> Problem to solve
Without reproducing any picture, copy the records word for word.

++++

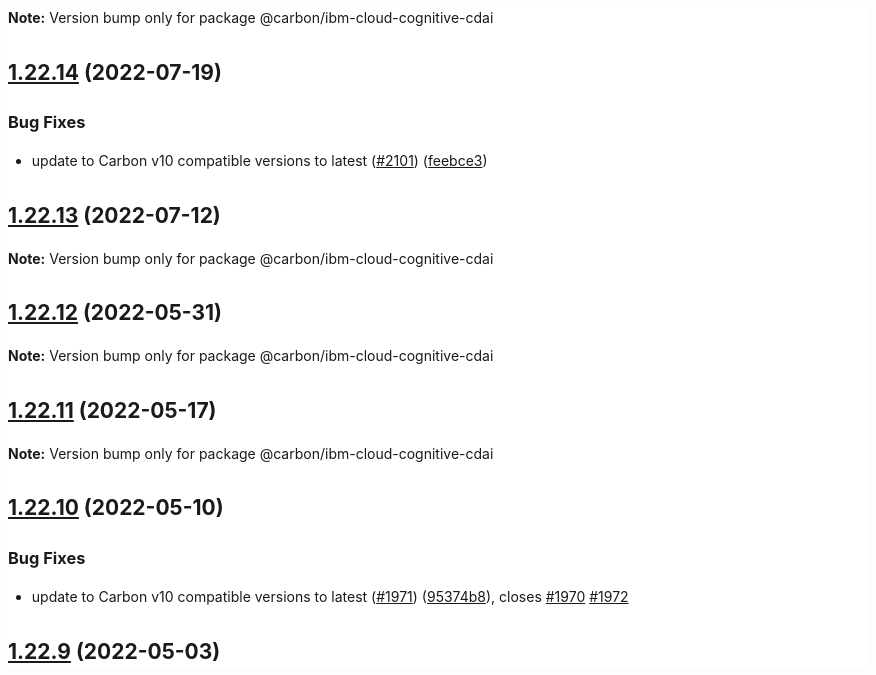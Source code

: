 **Note:** Version bump only for package @carbon/ibm-cloud-cognitive-cdai

## [1.22.14](https://github.com/carbon-design-system/ibm-products/compare/@carbon/ibm-cloud-cognitive-cdai@1.22.13...@carbon/ibm-cloud-cognitive-cdai@1.22.14) (2022-07-19)

### Bug Fixes

- update to Carbon v10 compatible versions to latest
  ([#2101](https://github.com/carbon-design-system/ibm-products/issues/2101))
  ([feebce3](https://github.com/carbon-design-system/ibm-products/commit/feebce38ac474917e29d201d9198e3baf9452a97))

## [1.22.13](https://github.com/carbon-design-system/ibm-products/compare/@carbon/ibm-cloud-cognitive-cdai@1.22.12...@carbon/ibm-cloud-cognitive-cdai@1.22.13) (2022-07-12)

**Note:** Version bump only for package @carbon/ibm-cloud-cognitive-cdai

## [1.22.12](https://github.com/carbon-design-system/ibm-products/compare/@carbon/ibm-cloud-cognitive-cdai@1.22.11...@carbon/ibm-cloud-cognitive-cdai@1.22.12) (2022-05-31)

**Note:** Version bump only for package @carbon/ibm-cloud-cognitive-cdai

## [1.22.11](https://github.com/carbon-design-system/ibm-products/compare/@carbon/ibm-cloud-cognitive-cdai@1.22.10...@carbon/ibm-cloud-cognitive-cdai@1.22.11) (2022-05-17)

**Note:** Version bump only for package @carbon/ibm-cloud-cognitive-cdai

## [1.22.10](https://github.com/carbon-design-system/ibm-products/compare/@carbon/ibm-cloud-cognitive-cdai@1.22.9...@carbon/ibm-cloud-cognitive-cdai@1.22.10) (2022-05-10)

### Bug Fixes

- update to Carbon v10 compatible versions to latest
  ([#1971](https://github.com/carbon-design-system/ibm-products/issues/1971))
  ([95374b8](https://github.com/carbon-design-system/ibm-products/commit/95374b89a15b1a76d18fb29c40e161a54720c447)),
  closes
  [#1970](https://github.com/carbon-design-system/ibm-products/issues/1970)
  [#1972](https://github.com/carbon-design-system/ibm-products/issues/1972)

## [1.22.9](https://github.com/carbon-design-system/ibm-products/compare/@carbon/ibm-cloud-cognitive-cdai@1.22.8...@carbon/ibm-cloud-cognitive-cdai@1.22.9) (2022-05-03)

++++

> Solved exercise
Source code

: **Note:** Version bump only for package @carbon/ibm-cloud-cognitive-cdai

## [1.22.14](https://github.com/carbon-design-system/ibm-products/compare/@carbon/ibm-cloud-cognitive-cdai@1.22.13...@carbon/ibm-cloud-cognitive-cdai@1.22.14) (2022-07-19)

### Bug Fixes

- update to Carbon v10 compatible versions to latest
  ([#2101](https://github.com/carbon-design-system/ibm-products/issues/2101))
  ([feebce3](https://github.com/carbon-design-system/ibm-products/commit/feebce38ac474917e29d201d9198e3baf9452a97))

## [1.22.13](https://github.com/carbon-design-system/ibm-products/compare/@carbon/ibm-cloud-cognitive-cdai@1.22.12...@carbon/ibm-cloud-cognitive-cdai@1.22.13) (2022-07-12)

**Note:** Version bump only for package @carbon/ibm-cloud-cognitive-cdai

## [1.22.12](https://github.com/carbon-design-system/ibm-products/compare/@carbon/ibm-cloud-cognitive-cdai@1.22.11...@carbon/ibm-cloud-cognitive-cdai@1.22.12) (2022-05-31)

**Note:** Version bump only for package @carbon/ibm-cloud-cognitive-cdai

## [1.22.11](https://github.com/carbon-design-system/ibm-products/compare/@carbon/ibm-cloud-cognitive-cdai@1.22.10...@carbon/ibm-cloud-cognitive-cdai@1.22.11) (2022-05-17)

**Note:** Version bump only for package @carbon/ibm-cloud-cognitive-cdai

## [1.22.10](https://github.com/carbon-design-system/ibm-products/compare/@carbon/ibm-cloud-cognitive-cdai@1.22.9...@carbon/ibm-cloud-cognitive-cdai@1.22.10) (2022-05-10)

### Bug Fixes

- update to Carbon v10 compatible versions to latest
  ([#1971](https://github.com/carbon-design-system/ibm-products/issues/1971))
  ([95374b8](https://github.com/carbon-design-system/ibm-products/commit/95374b89a15b1a76d18fb29c40e161a54720c447)),
  closes
  [#1970](https://github.com/carbon-design-system/ibm-products/issues/1970)
  [#1972](https://github.com/carbon-design-system/ibm-products/issues/1972)

## [1.22.9](https://github.com/carbon-design-system/ibm-products/compare/@carbon/ibm-cloud-cognitive-cdai@1.22.8...@carbon/ibm-cloud-cognitive-cdai@1.22.9) (2022-05-03)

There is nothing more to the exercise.